Another very significant advantage of the exercises will be increased agility of the body. In case of an emergency, the agile will prevail over slow, flabby, unhelpful body.

Exercise Regime:

It is not advisable to straight away go in for intense exercises upon joining an abs building program. Start with simple basic workout with short intervals of rest in between. This will not tire your body – one of the reasons for many beginners abandoning their noble intentions. These are simple repetitive exercises which may involve gym equipments for toning, and could go on for a week or 10 days. Listen to your body signals to decide if it is getting overstressed.

As the body begins to get used to being exercised, introduce resistance exercise. The body will, by now, be acclimatized to basic exercise regime, so a gradual change over will not be a hassle.

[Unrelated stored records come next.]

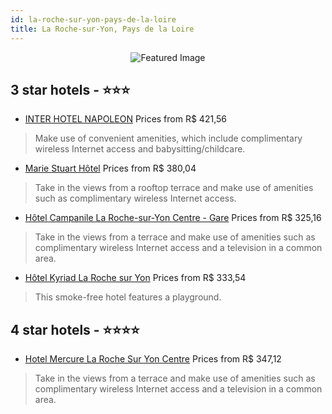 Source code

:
 ```yaml
---
id: la-roche-sur-yon-pays-de-la-loire
title: La Roche-sur-Yon, Pays de la Loire
---
```


<center><img src="https://i.travelapi.com/hotels/2000000/1170000/1169000/1168967/da1f46b7_z.jpg" alt="Featured Image" /></center>


##  3 star hotels - ⭐️⭐️⭐️

-    [INTER HOTEL NAPOLEON](https://us.hurb.com/hotels/la-roche-sur-yon/inter-hotel-napoleon-JNP-JP777172?cmp=18055) Prices from R$ 421,56
   > Make use of convenient amenities, which include complimentary wireless Internet access and babysitting/childcare.
-    [Marie Stuart Hôtel](https://us.hurb.com/hotels/la-roche-sur-yon/marie-stuart-hotel-JNP-JP952146?cmp=18055) Prices from R$ 380,04
   > Take in the views from a rooftop terrace and make use of amenities such as complimentary wireless Internet access.
-    [Hôtel Campanile La Roche-sur-Yon Centre - Gare](https://us.hurb.com/hotels/la-roche-sur-yon/hotel-campanile-la-roche-sur-yon-centre-gare-JNP-JP091419?cmp=18055) Prices from R$ 325,16
   > Take in the views from a terrace and make use of amenities such as complimentary wireless Internet access and a television in a common area.
-    [Hôtel Kyriad La Roche sur Yon](https://us.hurb.com/hotels/la-roche-sur-yon/hotel-kyriad-la-roche-sur-yon-JNP-JP241401?cmp=18055) Prices from R$ 333,54
   > This smoke-free hotel features a playground.

##  4 star hotels - ⭐️⭐️⭐️⭐️

-    [Hotel Mercure La Roche Sur Yon Centre](https://us.hurb.com/hotels/la-roche-sur-yon/hotel-mercure-la-roche-sur-yon-centre-JNP-JP466210?cmp=18055) Prices from R$ 347,12
   > Take in the views from a terrace and make use of amenities such as complimentary wireless Internet access and a television in a common area.
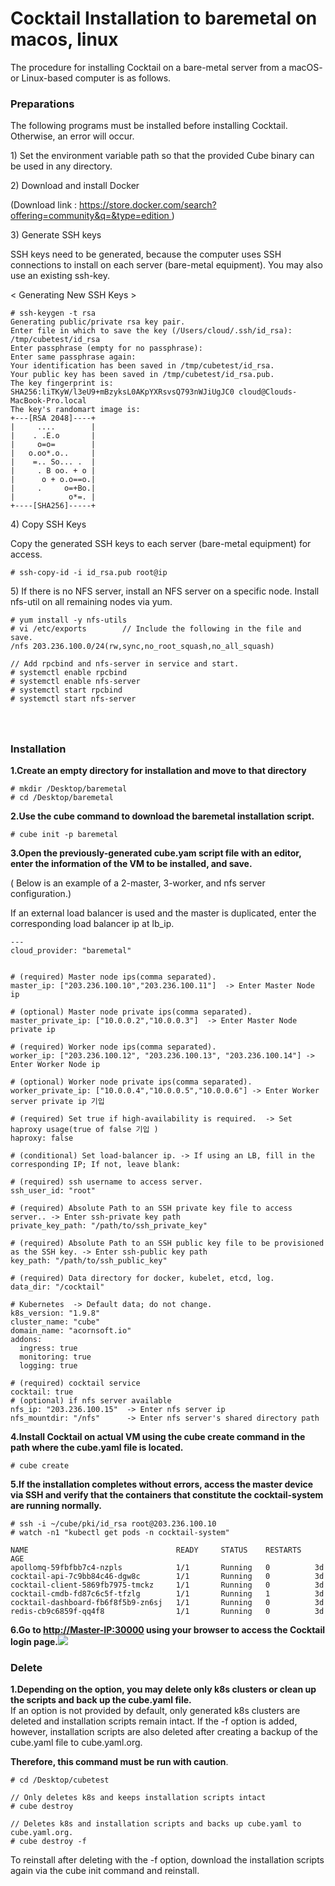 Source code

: # Cocktail Installation to baremetal on macos, linux

The procedure for installing Cocktail on a bare-metal server from a macOS- or Linux-based computer is as follows.

### **Preparations**

The following programs must be installed before installing Cocktail. Otherwise, an error will occur.

1\) Set the environment variable path so that the provided Cube binary can be used in any directory.

2\) Download and install Docker

\(Download link : [https://store.docker.com/search?offering=community&q=&type=edition ](https://store.docker.com/search?offering=community&q=&type=edition)\)

3\) Generate SSH keys

SSH keys need to be generated, because the computer uses SSH connections to install on each server (bare-metal equipment). You may also use an existing ssh-key.

&lt; Generating New SSH Keys  &gt;

```
# ssh-keygen -t rsa
Generating public/private rsa key pair.
Enter file in which to save the key (/Users/cloud/.ssh/id_rsa): /tmp/cubetest/id_rsa
Enter passphrase (empty for no passphrase):
Enter same passphrase again:
Your identification has been saved in /tmp/cubetest/id_rsa.
Your public key has been saved in /tmp/cubetest/id_rsa.pub.
The key fingerprint is:
SHA256:liTKyW/l3eU9+mBzyksL0AKpYXRsvsQ793nWJiUgJC0 cloud@Clouds-MacBook-Pro.local
The key's randomart image is:
+---[RSA 2048]----+
|     ....        |
|    . .E.o       |
|     o=o=        |
|   o.oo*.o..     |
|    =.. So... .  |
|     . B oo. + o |
|      o + o.o==o.|
|     .     o=+Bo.|
|            o*=. |
+----[SHA256]-----+
```

4\) Copy SSH Keys

Copy the generated SSH keys to each server (bare-metal equipment) for access.

```
# ssh-copy-id -i id_rsa.pub root@ip
```

5\) If there is no NFS server, install an NFS server on a specific node. Install nfs-util on all remaining nodes via yum.

```
# yum install -y nfs-utils
# vi /etc/exports        // Include the following in the file and save. 
/nfs 203.236.100.0/24(rw,sync,no_root_squash,no_all_squash)

// Add rpcbind and nfs-server in service and start.
# systemctl enable rpcbind
# systemctl enable nfs-server
# systemctl start rpcbind
# systemctl start nfs-server
```

#### ㅤ

### Installation

**1.Create an empty directory for installation and move to that directory**

```
# mkdir /Desktop/baremetal
# cd /Desktop/baremetal
```

**2.Use the cube command to download the baremetal installation script.**

```
# cube init -p baremetal
```

**3.Open the previously-generated cube.yam script file with an editor, enter the information of the VM to be installed, and save.**

\( Below is an example of a 2-master, 3-worker, and nfs server configuration.\)

If an external load balancer is used and the master is duplicated, enter the corresponding load balancer ip at lb_ip.

```
---
cloud_provider: "baremetal"


# (required) Master node ips(comma separated).
master_ip: ["203.236.100.10","203.236.100.11"]  -> Enter Master Node ip 

# (optional) Master node private ips(comma separated).
master_private_ip: ["10.0.0.2","10.0.0.3"]  -> Enter Master Node private ip

# (required) Worker node ips(comma separated).
worker_ip: ["203.236.100.12", "203.236.100.13", "203.236.100.14"] -> Enter Worker Node ip

# (optional) Worker node private ips(comma separated).
worker_private_ip: ["10.0.0.4","10.0.0.5","10.0.0.6"] -> Enter Worker server private ip 기입

# (required) Set true if high-availability is required.  -> Set haproxy usage(true of false 기입 )
haproxy: false

# (conditional) Set load-balancer ip. -> If using an LB, fill in the corresponding IP; If not, leave blank:

# (required) ssh username to access server.
ssh_user_id: "root" 

# (required) Absolute Path to an SSH private key file to access server.. -> Enter ssh-private key path
private_key_path: "/path/to/ssh_private_key"

# (required) Absolute Path to an SSH public key file to be provisioned as the SSH key. -> Enter ssh-public key path 
key_path: "/path/to/ssh_public_key"

# (required) Data directory for docker, kubelet, etcd, log.
data_dir: "/cocktail"

# Kubernetes  -> Default data; do not change.
k8s_version: "1.9.8"
cluster_name: "cube"
domain_name: "acornsoft.io"
addons:
  ingress: true
  monitoring: true
  logging: true

# (required) cocktail service
cocktail: true
# (optional) if nfs server available
nfs_ip: "203.236.100.15"  -> Enter nfs server ip
nfs_mountdir: "/nfs"      -> Enter nfs server's shared directory path
```

**4.Install Cocktail on actual VM using the cube create command in the path where the cube.yaml file is located.**

```
# cube create
```

**5.If the installation completes without errors, access the master device via SSH and verify that the containers that constitute the cocktail-system are running normally.**

```
# ssh -i ~/cube/pki/id_rsa root@203.236.100.10
# watch -n1 "kubectl get pods -n cocktail-system"

NAME                                 READY     STATUS    RESTARTS   AGE
apollomq-59fbfbb7c4-nzpls            1/1       Running   0          3d
cocktail-api-7c9bb84c46-dgw8c        1/1       Running   0          3d
cocktail-client-5869fb7975-tmckz     1/1       Running   0          3d
cocktail-cmdb-fd87c6c5f-tfzlg        1/1       Running   1          3d
cocktail-dashboard-fb6f8f5b9-zn6sj   1/1       Running   0          3d
redis-cb9c6859f-qq4f8                1/1       Running   0          3d
```

**6.Go to **[http://Master-IP:30000](http://Master-IP:30000)** using your browser to access the Cocktail login page.**![](/assets/baremetal_login.jpeg)

### **Delete**

**1.Depending on the option, you may delete only k8s clusters or clean up the scripts and back up the cube.yaml file.**  
If an option is not provided by default, only generated k8s clusters are deleted and installation scripts remain intact. If the -f option is added, however, installation scripts are also deleted after creating a backup of the cube.yaml file to cube.yaml.org.

**Therefore, this command must be run with caution**.

```
# cd /Desktop/cubetest

// Only deletes k8s and keeps installation scripts intact 
# cube destroy

// Deletes k8s and installation scripts and backs up cube.yaml to cube.yaml.org. 
# cube destroy -f
```

To reinstall after deleting with the -f option, download the installation scripts again via the cube init command and reinstall.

At this time, outside load is added when performing each exercises. Over a period, gradually increase the load – caution: do not go overboard to overload; the consequence can be harmful. Also, remember to give yourself short intervals of rest.

As you progress, reduce the length of rest periods. At this stage, you are reaching the point when the muscles start becoming rock hard – you can even perform an exercise up to a “fatigue point” – caution again about overload; do not ignore signals of discomfort from your body. The muscles have no choice but to “sit up”.

Developed Them -What Next?

The abdominal muscles will become visible and strong; your exercises will plateau out at this time. Your abs building exercises should gradually convert to abs maintenance exercises. Maintaining them is considerably easier than building them; do not give yourself a chance to slip back into that flabby look because of the deceptively easier task.